実際、アメリカについて私はほとんど何も知らず、知っていると思っていたこともすべてめちゃくちゃだった。ポカホンタスとジョン・スミス船長の物語は、私が12歳の時に偶然手に取った。私はそれを読んで泣き、海の向こうの広大な大陸にはインディアンの王女や冒険家の末裔が住んでいると推測した。私の2つ目の情報は、確かフランスの小説から得たもので、その中で黒い羊が言及されていた。255「厄介者が集まる場所」であるアメリカに行ったという話を聞いた。そして3つ目の情報源は『アンクル・トムの小屋』という本だった。この本はヨーロッパの子供たちにアメリカ人に対する歪んだイメージを植え付け、ほとんど価値のない人種に対して感傷的な感情を抱かせるものだった。

これが私のアメリカに関する百科事典のようなものだった。移住した人々が皆容易に成功し、莫大な富を築いたのは、彼らがヨーロッパ人であるため、せいぜい混血児に過ぎないアメリカ人よりもはるかに優れているからだと私は考えていた。これを読んでいるあなたは、私がひどく無知だったと思うかもしれない。しかし、今日、ヨーロッパを旅する中で、私と同じくらい無知なだけでなく、アメリカ人について私よりもさらに低い考えを持っている人々に数多く出会うことを断言できる。

私たちは冬にニューヨークに到着し、ワシントン・スクエア近くの旧店舗跡地にそのままホテル・マーティンへ向かった。

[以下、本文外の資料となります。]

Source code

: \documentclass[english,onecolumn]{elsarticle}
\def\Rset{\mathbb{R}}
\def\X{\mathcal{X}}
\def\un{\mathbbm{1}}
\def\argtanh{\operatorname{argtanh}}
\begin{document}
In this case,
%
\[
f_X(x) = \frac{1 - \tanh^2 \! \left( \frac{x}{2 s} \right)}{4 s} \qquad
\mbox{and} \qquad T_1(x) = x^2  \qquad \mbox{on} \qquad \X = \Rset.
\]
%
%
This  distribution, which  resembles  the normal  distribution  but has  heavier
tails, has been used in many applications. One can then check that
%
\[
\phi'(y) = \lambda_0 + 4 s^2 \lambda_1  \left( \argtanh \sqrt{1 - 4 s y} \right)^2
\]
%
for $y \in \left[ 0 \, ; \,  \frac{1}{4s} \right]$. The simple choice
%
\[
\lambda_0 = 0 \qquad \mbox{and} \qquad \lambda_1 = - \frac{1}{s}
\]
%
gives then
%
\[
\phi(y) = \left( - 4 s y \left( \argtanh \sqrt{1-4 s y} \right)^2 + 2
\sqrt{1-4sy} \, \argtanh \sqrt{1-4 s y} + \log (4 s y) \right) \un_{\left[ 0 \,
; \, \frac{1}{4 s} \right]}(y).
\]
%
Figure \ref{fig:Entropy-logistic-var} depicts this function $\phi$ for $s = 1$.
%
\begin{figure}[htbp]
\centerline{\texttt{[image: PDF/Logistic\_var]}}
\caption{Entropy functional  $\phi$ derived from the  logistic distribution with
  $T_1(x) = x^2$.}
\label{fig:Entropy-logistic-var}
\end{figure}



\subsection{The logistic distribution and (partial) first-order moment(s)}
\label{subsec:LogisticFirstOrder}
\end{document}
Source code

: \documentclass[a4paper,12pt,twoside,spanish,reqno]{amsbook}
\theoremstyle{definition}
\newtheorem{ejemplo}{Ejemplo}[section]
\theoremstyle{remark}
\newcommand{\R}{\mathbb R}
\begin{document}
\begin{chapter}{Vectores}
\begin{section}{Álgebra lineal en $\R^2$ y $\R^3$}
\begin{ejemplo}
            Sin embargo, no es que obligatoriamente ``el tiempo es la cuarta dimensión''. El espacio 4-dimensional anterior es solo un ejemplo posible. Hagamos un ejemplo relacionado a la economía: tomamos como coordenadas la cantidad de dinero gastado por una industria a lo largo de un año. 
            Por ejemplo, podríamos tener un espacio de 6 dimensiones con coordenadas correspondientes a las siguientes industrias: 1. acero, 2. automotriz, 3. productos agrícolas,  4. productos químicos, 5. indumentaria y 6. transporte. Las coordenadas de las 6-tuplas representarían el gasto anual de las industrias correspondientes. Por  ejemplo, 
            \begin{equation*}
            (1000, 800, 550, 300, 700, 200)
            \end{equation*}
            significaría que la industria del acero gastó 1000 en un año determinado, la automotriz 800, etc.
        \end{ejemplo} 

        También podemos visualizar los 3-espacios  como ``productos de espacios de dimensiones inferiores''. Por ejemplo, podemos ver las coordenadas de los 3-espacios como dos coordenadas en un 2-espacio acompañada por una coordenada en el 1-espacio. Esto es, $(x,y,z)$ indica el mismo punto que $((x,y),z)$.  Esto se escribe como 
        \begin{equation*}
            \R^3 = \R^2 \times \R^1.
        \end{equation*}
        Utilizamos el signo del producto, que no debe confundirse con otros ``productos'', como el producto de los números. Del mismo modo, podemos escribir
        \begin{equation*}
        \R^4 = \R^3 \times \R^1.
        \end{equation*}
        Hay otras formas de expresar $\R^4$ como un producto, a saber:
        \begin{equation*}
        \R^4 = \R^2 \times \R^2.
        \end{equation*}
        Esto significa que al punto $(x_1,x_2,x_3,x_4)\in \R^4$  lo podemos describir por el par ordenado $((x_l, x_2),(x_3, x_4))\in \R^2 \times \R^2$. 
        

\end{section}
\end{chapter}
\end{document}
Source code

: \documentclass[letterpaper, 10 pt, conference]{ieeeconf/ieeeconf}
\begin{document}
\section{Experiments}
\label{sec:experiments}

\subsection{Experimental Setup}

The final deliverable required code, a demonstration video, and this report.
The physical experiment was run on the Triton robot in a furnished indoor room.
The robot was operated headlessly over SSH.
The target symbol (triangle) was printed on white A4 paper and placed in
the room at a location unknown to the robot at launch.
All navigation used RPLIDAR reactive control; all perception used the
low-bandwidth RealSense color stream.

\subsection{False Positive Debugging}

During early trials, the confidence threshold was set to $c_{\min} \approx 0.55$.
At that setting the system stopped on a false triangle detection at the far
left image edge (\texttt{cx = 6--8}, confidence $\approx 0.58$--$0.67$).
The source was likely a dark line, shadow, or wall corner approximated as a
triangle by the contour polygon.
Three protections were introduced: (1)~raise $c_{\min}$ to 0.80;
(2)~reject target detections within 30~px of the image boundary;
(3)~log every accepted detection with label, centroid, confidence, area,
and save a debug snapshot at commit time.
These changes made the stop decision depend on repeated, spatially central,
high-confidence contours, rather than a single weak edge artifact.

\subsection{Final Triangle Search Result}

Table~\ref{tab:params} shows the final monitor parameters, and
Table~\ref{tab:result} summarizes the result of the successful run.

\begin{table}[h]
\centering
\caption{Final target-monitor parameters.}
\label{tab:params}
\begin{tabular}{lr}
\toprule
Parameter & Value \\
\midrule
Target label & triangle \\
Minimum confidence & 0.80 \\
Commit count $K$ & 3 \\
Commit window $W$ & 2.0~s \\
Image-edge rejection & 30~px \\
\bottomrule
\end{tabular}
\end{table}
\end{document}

アメリカを初めて見た時の印象は?これは実に答えるのが難しい質問だ。あまりにも戸惑って、何も考えられなかった。まず、混血の人たちは、実に身なりがきちんとしていた。先祖のインディアンの面影はすっかり消え去っていた。そして、家々、街並み、街全体の雰囲気はパリに匹敵するほどだった。私たちを驚かせたのは、物価の高さだった。ギリシャ人の露天商に1セント渡した日のことを覚えている。256果物を少し分けてほしいと頼んだところ、彼は小さなリンゴを一つだけ渡してくれた。「たったこれだけで1セント?」と私たちは叫び、あまりにも腹が立ったので、1セントを返してリンゴを彼に返した。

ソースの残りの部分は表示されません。